Council Urges Caution Ahead of Industrial Action

Notice of Industrial Action

Armagh City, Banbridge and Craigavon Borough Council is urging Trade Unions and staff to reconsider their position before entering into strike action on Monday 15 August, after the latest round of talks failed on Wednesday 10 August.

Pay scales for all councils are negotiated and set nationally through the National Joint Council (NJC) for Local Government. This year’s pay offer means an increase of £1,925 for every employee in the council. As well as an extra day’s annual leave.

This is an average increase of over 7% for staff and for some on the lowest grades it is over 10% and this will be paid by the council. This year and going forward the council will need to find £3.2 million to meet this increased pay bill.

Negotiations from the Joint Trade Union Side (JTUs), representing NIPSA, GMB and Unite the Union, hinge on an additional payment.   JTUs are asking for staff to also move up 2 points on the pay scale. This would mean an average increase of £437 this year for staff between Scales 1 to 6, the lowest grades in the council.

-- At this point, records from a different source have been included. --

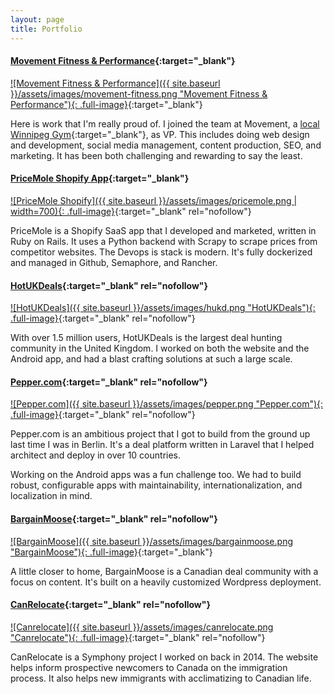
```yaml
---
layout: page
title: Portfolio
---
```


#### [Movement Fitness & Performance][move]{:target="_blank"}
[![Movement Fitness & Performance]({{ site.baseurl }}/assets/images/movement-fitness.png "Movement Fitness & Performance"){: .full-image}][move]{:target="_blank"}

Here is work that I'm really proud of. I joined the team at Movement, a [local Winnipeg Gym][move]{:target="_blank"}, as VP. This includes doing web design and development, social media management, content production, SEO, and marketing. It has been both challenging and rewarding to say the least.

#### [PriceMole Shopify App][pricemole]{:target="_blank"}
[![PriceMole Shopify]({{ site.baseurl }}/assets/images/pricemole.png | width=700){: .full-image}][pricemole]{:target="_blank" rel="nofollow"}

PriceMole is a Shopify SaaS app that I developed and marketed, written in Ruby on Rails. It uses a Python backend with Scrapy to scrape prices from competitor websites. The Devops is stack is modern. It's fully dockerized and managed in Github, Semaphore, and Rancher.

#### [HotUKDeals][hukd]{:target="_blank" rel="nofollow"}
[![HotUKDeals]({{ site.baseurl }}/assets/images/hukd.png "HotUKDeals"){: .full-image}][hukd]{:target="_blank" rel="nofollow"}

With over 1.5 million users, HotUKDeals is the largest deal hunting community in the United Kingdom. I worked on both the website and the Android app, and had a blast crafting solutions at such a large scale.

#### [Pepper.com][pepper]{:target="_blank" rel="nofollow"}
[![Pepper.com]({{ site.baseurl }}/assets/images/pepper.png "Pepper.com"){: .full-image}][pepper]{:target="_blank" rel="nofollow"}

Pepper.com is an ambitious project that I got to build from the ground up last time I was in Berlin. It's a deal platform written in Laravel that I helped architect and deploy in over 10 countries.

Working on the Android apps was a fun challenge too. We had to build robust, configurable apps with maintainability, internationalization, and localization in mind.

#### [BargainMoose][bm]{:target="_blank" rel="nofollow"}
[![BargainMoose]({{ site.baseurl }}/assets/images/bargainmoose.png "BargainMoose"){: .full-image}][bm]{:target="_blank"}

A little closer to home, BargainMoose is a Canadian deal community with a focus on content. It's built on a heavily customized Wordpress deployment.

#### [CanRelocate][cr]{:target="_blank" rel="nofollow"}
[![Canrelocate]({{ site.baseurl }}/assets/images/canrelocate.png "Canrelocate"){: .full-image}][cr]{:target="_blank" rel="nofollow"}

CanRelocate is a Symphony project I worked on back in 2014. The website helps inform prospective newcomers to Canada on the immigration process. It also helps new immigrants with acclimatizing to Canadian life.

[hukd]: //play.google.com/store/apps/details?id=com.tippingcanoe.hukd
[pepper]: //pepper.com
[bm]: //play.google.com/store/apps/details?id=com.tippingcanoe.bargainmoose
[cr]: //canrelocate.com
[move]: //movementfp.ca
[pricemole]: //apps.shopify.com/pricemole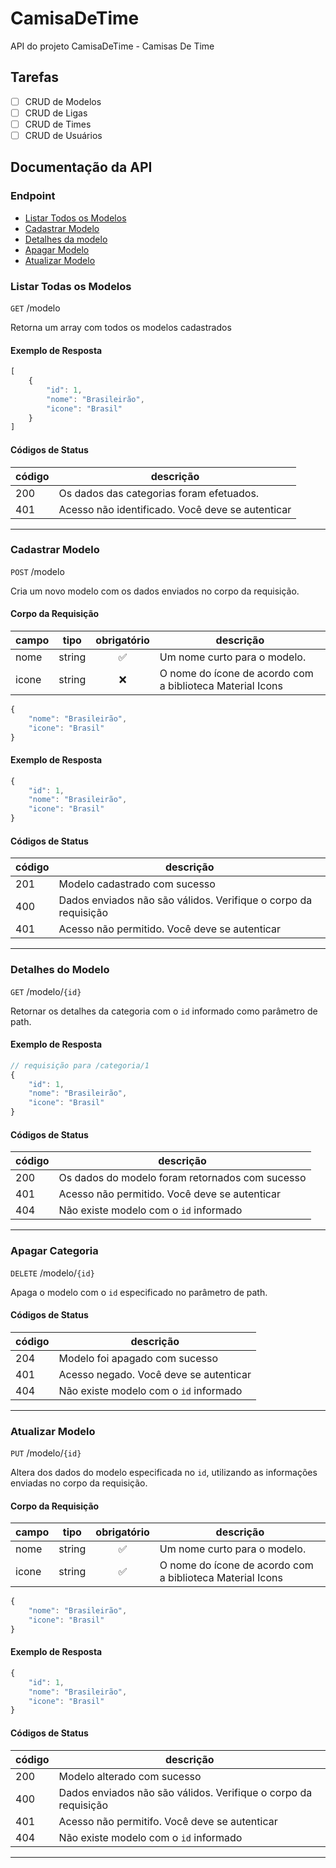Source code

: # CamisaDeTime
API do projeto CamisaDeTime - Camisas De Time
## Tarefas

- [ ] CRUD de Modelos
- [ ] CRUD de Ligas
- [ ] CRUD de Times
- [ ] CRUD de Usuários

## Documentação da API

### Endpoint
- [Listar Todos os Modelos](#listar-todos-os-modelos)
- [Cadastrar Modelo](#cadastrar-modelo)
- [Detalhes da modelo](#detalhes-do-modelo)
- [Apagar Modelo](#apagar-modelo)
- [Atualizar Modelo](#atualizar-modelo)

### Listar Todas os Modelos

`GET` /modelo

Retorna um array com todos os modelos cadastrados
#### Exemplo de Resposta

```js
[
    {
        "id": 1,
        "nome": "Brasileirão",
        "icone": "Brasil"
    }
]
```

#### Códigos de Status

|código|descrição|
|------|---------|
|200|Os dados das categorias foram efetuados.
|401|Acesso não identificado. Você deve se autenticar

---

### Cadastrar Modelo

`POST` /modelo

Cria um novo modelo com os dados enviados no corpo da requisição.

#### Corpo da Requisição

|campo|tipo|obrigatório|descrição|
|-----|----|:-----------:|---------|
|nome|string|✅|Um nome curto para o modelo.
|icone|string|❌|O nome do ícone de acordo com a biblioteca Material Icons

```js
{
    "nome": "Brasileirão",
    "icone": "Brasil"
}
```

#### Exemplo de Resposta

```js
{
    "id": 1,
    "nome": "Brasileirão",
    "icone": "Brasil"
}
```

#### Códigos de Status

|código|descrição|
|------|---------|
|201|Modelo cadastrado com sucesso
|400|Dados enviados não são válidos. Verifique o corpo da requisição
|401|Acesso não permitido. Você deve se autenticar

---

### Detalhes do Modelo

`GET` /modelo/`{id}`

Retornar os detalhes da categoria com o `id` informado como parâmetro de path.

#### Exemplo de Resposta

```js
// requisição para /categoria/1
{
    "id": 1,
    "nome": "Brasileirão",
    "icone": "Brasil"
}
```

#### Códigos de Status

|código|descrição|
|------|---------|
|200|Os dados do modelo foram retornados com sucesso
|401|Acesso não permitido. Você deve se autenticar
|404|Não existe modelo com o `id` informado

___

### Apagar Categoria

`DELETE` /modelo/`{id}`

Apaga o modelo com o `id` especificado no parâmetro de path.

#### Códigos de Status

|código|descrição|
|------|---------|
|204|Modelo foi apagado com sucesso
|401|Acesso negado. Você deve se autenticar
|404|Não existe modelo com o `id` informado

___

### Atualizar Modelo

`PUT` /modelo/`{id}`

Altera dos dados do modelo especificada no `id`, utilizando as informações enviadas no corpo da requisição.

#### Corpo da Requisição

|campo|tipo|obrigatório|descrição|
|-----|----|:-----------:|---------|
|nome|string|✅|Um nome curto para o modelo.
|icone|string|✅|O nome do ícone de acordo com a biblioteca Material Icons

```js
{
    "nome": "Brasileirão",
    "icone": "Brasil"
}
```
#### Exemplo de Resposta

```js
{
    "id": 1,
    "nome": "Brasileirão",
    "icone": "Brasil"
}
```

#### Códigos de Status

|código|descrição|
|------|---------|
|200|Modelo alterado com sucesso
|400|Dados enviados não são válidos. Verifique o corpo da requisição
|401|Acesso não permitifo. Você deve se autenticar
|404|Não existe modelo com o `id` informado

---


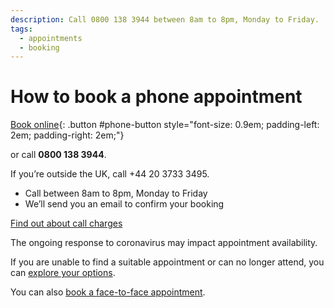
 ```yaml
---
description: Call 0800 138 3944 between 8am to 8pm, Monday to Friday.
tags:
  - appointments
  - booking
---
```

# How to book a phone appointment

[Book online](/en/telephone-appointments/new){: .button #phone-button style="font-size: 0.9em; padding-left: 2em; padding-right: 2em;"}

or call **0800 138 3944**.

If you’re outside the UK, call +44 20 3733 3495.

- Call between 8am to 8pm, Monday to Friday
- We’ll send you an email to confirm your booking

[Find out about call charges](https://www.gov.uk/call-charges)

<div class="application-notice help-notice">
  <p>The ongoing response to coronavirus may impact appointment availability.</p>
  <p>If you are unable to find a suitable appointment or can no longer attend, you can <a href="/en/explore-your-options">explore your options</a>.</p>
</div>

<div class="application-notice info-notice">
  <p>You can also <a href="/en/book-face-to-face">book a face-to-face appointment</a>.</p>
</div>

If the council were to agree to pay the extra grades, it would need to find an additional £2.2million over the next two years, as this would become a recurrent cost that must be met each year going forward. Council would need to find a way of ensuring this money is there in the future, which could mean an increase in rates, increased charges for facilities and services, or by cutting back on programmes and activities.

For that reason, and because the current cost of living crisis is creating immediate issues for staff, the council offered a one-off in year payment of £1,400 to staff in two £700 instalments.  Taking the example above, the lowest paid staff would have received an additional in-year sum of £1,400 (pro rata) rather than £437.

Staff on the lowest grades would have received 17% more this year than last year.

A spokesperson for Armagh City, Banbridge and Craigavon Borough Council said:

“Council has made a substantial offer to the Trade Unions that would see a payment of £1400 spread across two £700 payments for all employees, to provide immediate financial relief to staff dealing with cost of living pressures right now, at a cost to council of £2.3m.

“This offer combined with the national pay award of £1925 would have meant an additional £3,325 of payments to each employee (pro rata) during 2022/23, with a further commitment to a pay and grading review. In real terms staff on lower scale incomes would receive up to a 17.6%, significantly more than the offer sought”. 

The council position is that the offer proposed meets and exceeds the objective being asked by the Trade Unions, to help staff with the current cost of living crisis.  The demand of the JTUs on salary scale incremental rises, will only provide a relatively small monthly increase to most people to deal with what is an immediate pressure.

Commenting further the Council spokesperson added:

“Council is also aware that Union members were not consulted on the offer prior to the Trade Unions rejection, and those who did vote for strike action, did so before this offer was made.

“The current national pay offer of £1,925 for each employee represents a pressure of approximately £3.2million on council budgets for this year and will need to be found each year going forward.  Any additional incremental pay increase asked for by Trade Unions will increase this figure substantially.  Council must be mindful of the need to manage the rates burden being placed on households and businesses in what are already difficult times.”

Monday will see the most severe impact to services and facilities across the borough with all three Trade Unions (NIPSA, GMB, and Unite the Union) taking formal strike action, however the council remains fully committed to finding the right solution through on-going discussions, one that protects services and employment.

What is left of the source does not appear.